Dataset items:
=== Section Start ===

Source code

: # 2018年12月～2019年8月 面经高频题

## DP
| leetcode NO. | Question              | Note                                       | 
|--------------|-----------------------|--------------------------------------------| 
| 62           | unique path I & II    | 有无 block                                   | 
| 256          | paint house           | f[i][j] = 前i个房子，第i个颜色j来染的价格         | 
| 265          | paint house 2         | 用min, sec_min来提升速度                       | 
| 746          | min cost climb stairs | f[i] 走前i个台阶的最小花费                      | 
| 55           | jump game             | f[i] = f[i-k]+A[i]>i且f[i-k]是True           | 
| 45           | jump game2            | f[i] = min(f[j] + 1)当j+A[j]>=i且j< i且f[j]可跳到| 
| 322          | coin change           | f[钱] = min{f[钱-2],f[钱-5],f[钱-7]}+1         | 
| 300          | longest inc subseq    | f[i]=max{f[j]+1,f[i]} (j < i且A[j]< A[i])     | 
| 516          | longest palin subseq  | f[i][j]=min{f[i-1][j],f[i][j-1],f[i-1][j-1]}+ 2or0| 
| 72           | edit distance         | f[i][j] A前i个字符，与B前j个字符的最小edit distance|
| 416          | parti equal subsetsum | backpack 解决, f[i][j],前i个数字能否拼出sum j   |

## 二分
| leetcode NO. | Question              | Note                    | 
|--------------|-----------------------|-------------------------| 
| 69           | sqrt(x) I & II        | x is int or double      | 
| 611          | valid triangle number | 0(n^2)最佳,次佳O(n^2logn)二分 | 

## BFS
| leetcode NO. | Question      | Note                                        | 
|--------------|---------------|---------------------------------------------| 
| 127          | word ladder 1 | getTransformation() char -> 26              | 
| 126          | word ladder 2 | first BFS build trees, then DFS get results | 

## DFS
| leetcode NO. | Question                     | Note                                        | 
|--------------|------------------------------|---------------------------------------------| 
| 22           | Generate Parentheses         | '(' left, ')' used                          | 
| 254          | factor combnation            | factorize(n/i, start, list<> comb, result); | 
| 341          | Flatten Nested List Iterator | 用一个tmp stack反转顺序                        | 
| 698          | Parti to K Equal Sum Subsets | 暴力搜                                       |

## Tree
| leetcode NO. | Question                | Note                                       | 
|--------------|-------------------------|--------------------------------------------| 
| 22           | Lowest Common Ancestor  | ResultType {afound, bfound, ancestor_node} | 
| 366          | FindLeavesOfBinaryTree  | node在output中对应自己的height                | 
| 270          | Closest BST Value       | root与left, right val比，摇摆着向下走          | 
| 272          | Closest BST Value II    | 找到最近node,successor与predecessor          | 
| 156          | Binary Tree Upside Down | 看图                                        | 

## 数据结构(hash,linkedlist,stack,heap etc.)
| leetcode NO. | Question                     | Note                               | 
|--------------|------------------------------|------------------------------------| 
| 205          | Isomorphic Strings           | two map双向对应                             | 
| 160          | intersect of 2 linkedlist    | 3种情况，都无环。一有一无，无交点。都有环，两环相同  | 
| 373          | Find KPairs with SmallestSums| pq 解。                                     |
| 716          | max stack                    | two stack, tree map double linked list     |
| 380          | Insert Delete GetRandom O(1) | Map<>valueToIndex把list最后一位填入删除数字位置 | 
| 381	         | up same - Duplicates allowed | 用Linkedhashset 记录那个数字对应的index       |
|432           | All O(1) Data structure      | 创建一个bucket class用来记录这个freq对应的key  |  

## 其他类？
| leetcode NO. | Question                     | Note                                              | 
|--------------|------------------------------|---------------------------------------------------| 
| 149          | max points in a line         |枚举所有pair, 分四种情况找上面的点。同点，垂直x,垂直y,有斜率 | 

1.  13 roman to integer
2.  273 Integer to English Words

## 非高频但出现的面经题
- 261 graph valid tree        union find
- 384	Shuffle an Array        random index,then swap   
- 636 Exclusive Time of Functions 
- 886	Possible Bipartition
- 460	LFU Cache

=== Section End ===

* [Directions]: Go through the records above and return every line that holds the string "house".

* [Exercise output]:
| 256          | paint house           | f[i][j] = 前i个房子，第i个颜色j来染的价格         | 
| 265          | paint house 2         | 用min, sec_min来提升速度                       | 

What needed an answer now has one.